YOUR ASSIGNMENT
Of all the lines in the material, count those containing the string "Towards" and write only the resulting number.
[TASK MATERIAL Boundary: Start]
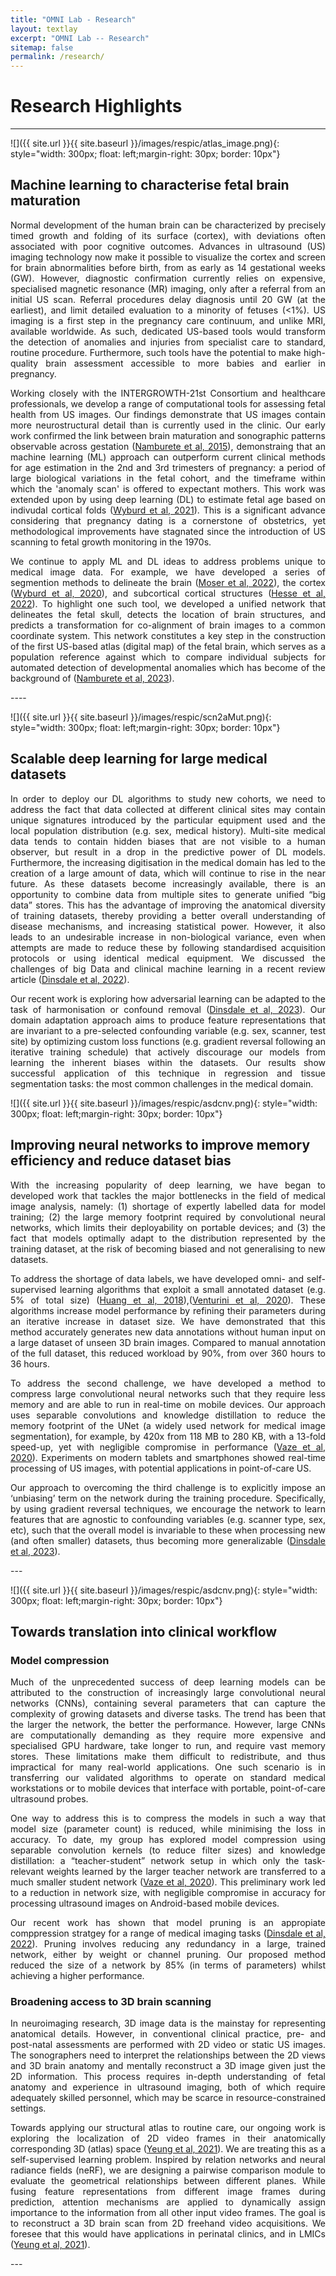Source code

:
 ```yaml
---
title: "OMNI Lab - Research"
layout: textlay
excerpt: "OMNI Lab -- Research"
sitemap: false
permalink: /research/
---
```


# Research Highlights

---

![]({{ site.url }}{{ site.baseurl }}/images/respic/atlas_image.png){: style="width: 300px; float: left;margin-right: 30px; border: 10px"}

## Machine learning to characterise fetal brain maturation
<div style="text-align: justify">
Normal development of the human brain can be characterized by precisely timed growth and folding of its surface (cortex), with deviations often associated with poor cognitive outcomes. Advances in ultrasound (US) imaging technology now make it possible to visualize the cortex and screen for brain abnormalities before birth, from as early as 14 gestational weeks (GW). However, diagnostic confirmation currently relies on expensive, specialised magnetic resonance (MR) imaging, only after a referral from an initial US scan. Referral procedures delay diagnosis until 20 GW (at the earliest), and limit detailed evaluation to a minority of fetuses (<1%). US imaging is a first step in the pregnancy care continuum, and unlike MRI, available worldwide. As such, dedicated US-based tools would transform the detection of anomalies and injuries from specialist care to standard, routine procedure. Furthermore, such tools have the potential to make high-quality brain assessment accessible to more babies and earlier in pregnancy.

Working closely with the INTERGROWTH-21st Consortium and healthcare professionals, we develop a range of computational tools for assessing fetal health from US images. Our findings demonstrate that US images contain more neurostructural detail than is currently used in the clinic. Our early work confirmed the link between brain maturation and sonographic patterns observable across gestation ([Namburete et al, 2015](https://www.sciencedirect.com/science/article/pii/S136184151400190X)), demonstraing that an machine learning (ML) approach can outperform current clinical methods for age estimation in the 2nd and 3rd trimesters of pregnancy: a period of large biological variations in the fetal cohort, and the timeframe within which the 'anomaly scan' is offered to expectant mothers. This work was extended upon by using deep learning (DL) to estimate fetal age based on indivudal cortical folds ([Wyburd et al, 2021](https://link.springer.com/chapter/10.1007/978-3-030-87735-4_23)). This is a significant advance considering that pregnancy dating is a cornerstone of obstetrics, yet methodological improvements have stagnated since the introduction of US scanning to fetal growth monitoring in the 1970s.

We continue to apply ML and DL ideas to address problems unique to medical image data. For example, we have developed a series of segmention methods to delineate the brain ([Moser et al, 2022](https://www.sciencedirect.com/science/article/pii/S1053811922004608)), the cortex ([Wyburd et al, 2020](https://link.springer.com/chapter/10.1007/978-3-030-52791-4_5)), and subcortical cortical structures ([Hesse et al, 2022](https://www.sciencedirect.com/science/article/pii/S1053811922002452)). To highlight one such tool, we developed a unified network that delineates the fetal skull, detects the location of brain structures, and predicts a transformation for co-alignment of brain images to a common coordinate system. This network constitutes a key step in the construction of the first US-based atlas (digital map) of the fetal brain, which serves as a population reference against which to compare individual subjects for automated detection of developmental anomalies which has become of the background of ([Namburete et al, 2023]()).

</div>
---- 


![]({{ site.url }}{{ site.baseurl }}/images/respic/scn2aMut.png){: style="width: 300px; float: left;margin-right: 30px; border: 10px"}

## Scalable deep learning for large medical datasets
<div style="text-align: justify">

  
In order to deploy our DL algorithms to study new cohorts, we need to address the fact that data collected at different clinical sites may contain unique signatures introduced by the particular equipment used and the local population distribution (e.g. sex, medical history). Multi-site medical data tends to contain hidden biases that are not visible to a human observer, but result in a drop in the predictive power of DL models. Furthermore, the increasing digitisation in the medical domain has led to the creation of a large amount of data, which will continue to rise in the near future. As these datasets become increasingly available, there is an opportunity to combine data from multiple sites to generate unified “big data” stores. This has the advantage of improving the anatomical diversity of training datasets, thereby providing a better overall understanding of disease mechanisms, and increasing statistical power. However, it also leads to an undesirable increase in non-biological variance, even when attempts are made to reduce these by following standardised acquisition protocols or using identical medical equipment. We discussed the challenges of big Data and clinical machine learning in a recent review article ([Dinsdale et al, 2022](https://www.sciencedirect.com/science/article/pii/S0896627322008170)).
  
  
Our recent work is exploring how adversarial learning can be adapted to the task of harmonisation or confound removal ([Dinsdale et al, 2023](https://www.sciencedirect.com/science/article/pii/S1053811920311745)). Our domain adaptation approach aims to produce feature representations that are invariant to a pre-selected confounding variable (e.g. sex, scanner, test site) by optimizing custom loss functions (e.g. gradient reversal following an iterative training schedule) that actively discourage our models from learning the inherent biases within the datasets. Our results show successful application of this technique in regression and tissue segmentation tasks: the most common challenges in the medical domain. 

</div>

![]({{ site.url }}{{ site.baseurl }}/images/respic/asdcnv.png){: style="width: 300px; float: left;margin-right: 30px; border: 10px"}

## Improving neural networks to improve memory efficiency and reduce dataset bias 
<div style="text-align: justify">
  
With the increasing popularity of deep learning, we have began to developed work that tackles the major bottlenecks in the field of medical image analysis, namely: (1) shortage of expertly labelled data for model training; (2) the large memory footprint required by convolutional neural networks, which limits their deployability on portable devices; and (3) the fact that models optimally adapt to the distribution represented by the training dataset, at the risk of becoming biased and not generalising to new datasets. 
  
 To address the shortage of data labels, we have developed omni- and self-supervised learning algorithms that exploit a small annotated dataset (e.g. 5% of total size)  ([Huang et al, 2018](https://link.springer.com/chapter/10.1007/978-3-030-00928-1_65)),([Venturini et al, 2020](https://link.springer.com/chapter/10.1007/978-3-030-59710-8_67)). These algorithms increase model performance by refining their parameters during an iterative increase in dataset size. We have demonstrated that this method accurately generates new data annotations without human input on a large dataset of unseen 3D brain images. Compared to manual annotation of the full dataset, this reduced workload by 90%, from over 360 hours to 36 hours.
  
To address the second challenge, we have developed a method to compress large convolutional neural networks such that they require less memory and are able to run in real-time on mobile devices. Our approach uses separable convolutions and knowledge distillation to reduce the memory footprint of the UNet (a widely used network for medical image segmentation), for example, by 420x from 118 MB to 280 KB, with a 13-fold speed-up, yet with negligible compromise in performance  ([Vaze et al, 2020](https://ieeexplore.ieee.org/abstract/document/8999615)). Experiments on modern tablets and smartphones showed real-time processing of US images, with potential applications in point-of-care US.
  
Our approach to overcoming the third challenge is to explicitly impose an ‘unbiasing’ term on the network during the training procedure. Specifically, by using gradient reversal techniques, we encourage the network to learn features that are agnostic to confounding variables (e.g. scanner type, sex, etc), such that the overall model is invariable to these when processing new (and often smaller) datasets, thus becoming more generalizable ([Dinsdale et al, 2023](https://www.sciencedirect.com/science/article/pii/S1053811920311745)).
</div>
---
  
![]({{ site.url }}{{ site.baseurl }}/images/respic/asdcnv.png){: style="width: 300px; float: left;margin-right: 30px; border: 10px"}

## Towards translation into clinical workflow
<div style="text-align: justify">

### Model compression
  
 Much of the unprecedented success of deep learning models can be attributed to the construction of increasingly large convolutional neural networks (CNNs), containing several parameters that can capture the complexity of growing datasets and diverse tasks. The trend has been that the larger the network, the better the performance. However, large CNNs are computationally demanding as they require more expensive and specialised GPU hardware, take longer to run, and require vast memory stores. These limitations make them difficult to redistribute, and thus impractical for many real-world applications. One such scenario is in transferring our validated algorithms to operate on standard medical workstations or to mobile devices that interface with portable, point-of-care ultrasound probes.
  
One way to address this is to compress the models in such a way that model size (parameter count) is reduced, while minimising the loss in accuracy. To date, my group has explored model compression using separable convolution kernels (to reduce filter sizes) and knowledge distillation: a “teacher-student” network setup in which only the task-relevant weights learned by the larger teacher network are transferred to a much smaller student network ([Vaze et al, 2020](https://ieeexplore.ieee.org/abstract/document/8999615)). This preliminary work led to a reduction in network size, with negligible compromise in accuracy for processing ultrasound images on Android-based mobile devices.
  
Our recent work has shown that model pruning is an appropiate comppression stratgey for a range of medical imaging tasks ([Dinsdale et al, 2022](https://www.sciencedirect.com/science/article/pii/S1361841522002213)). Pruning involves reducing any redundancy in a large, trained network, either by weight or channel pruning. Our proposed method reduced the size of a network by 85% (in terms of parameters) whilst achieving a higher performance.
  
  
### Broadening access to 3D brain scanning
In neuroimaging research, 3D image data is the mainstay for representing anatomical details. However, in conventional clinical practice, pre- and post-natal assessments are performed with 2D video or static US images. The sonographers need to interpret the relationships between the 2D views and 3D brain anatomy and mentally reconstruct a 3D image given just the 2D information. This process requires in-depth understanding of fetal anatomy and experience in ultrasound imaging, both of which require adequately skilled personnel, which may be scarce in resource-constrained settings.
  
Towards applying our structural atlas to routine care, our ongoing work is exploring the localization of 2D video frames in their anatomically corresponding 3D (atlas) space ([Yeung et al, 2021](https://www.sciencedirect.com/science/article/pii/S136184152100044X)). We are treating this as a self-supervised learning problem. Inspired by relation networks and neural radiance fields (neRF), we are designing a pairwise comparison module to evaluate the geometrical relationships between different planes. While fusing feature representations from different image frames during prediction, attention mechanisms are applied to dynamically assign importance to the information from all other input video frames. The goal is to reconstruct a 3D brain scan from 2D freehand video acquisitions. We foresee that this would have applications in perinatal clinics, and in LMICs ([Yeung et al, 2021](https://arxiv.org/pdf/2109.12108.pdf)).
</div>
---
[TASK MATERIAL Boundary: End]
RESULT BELOW
2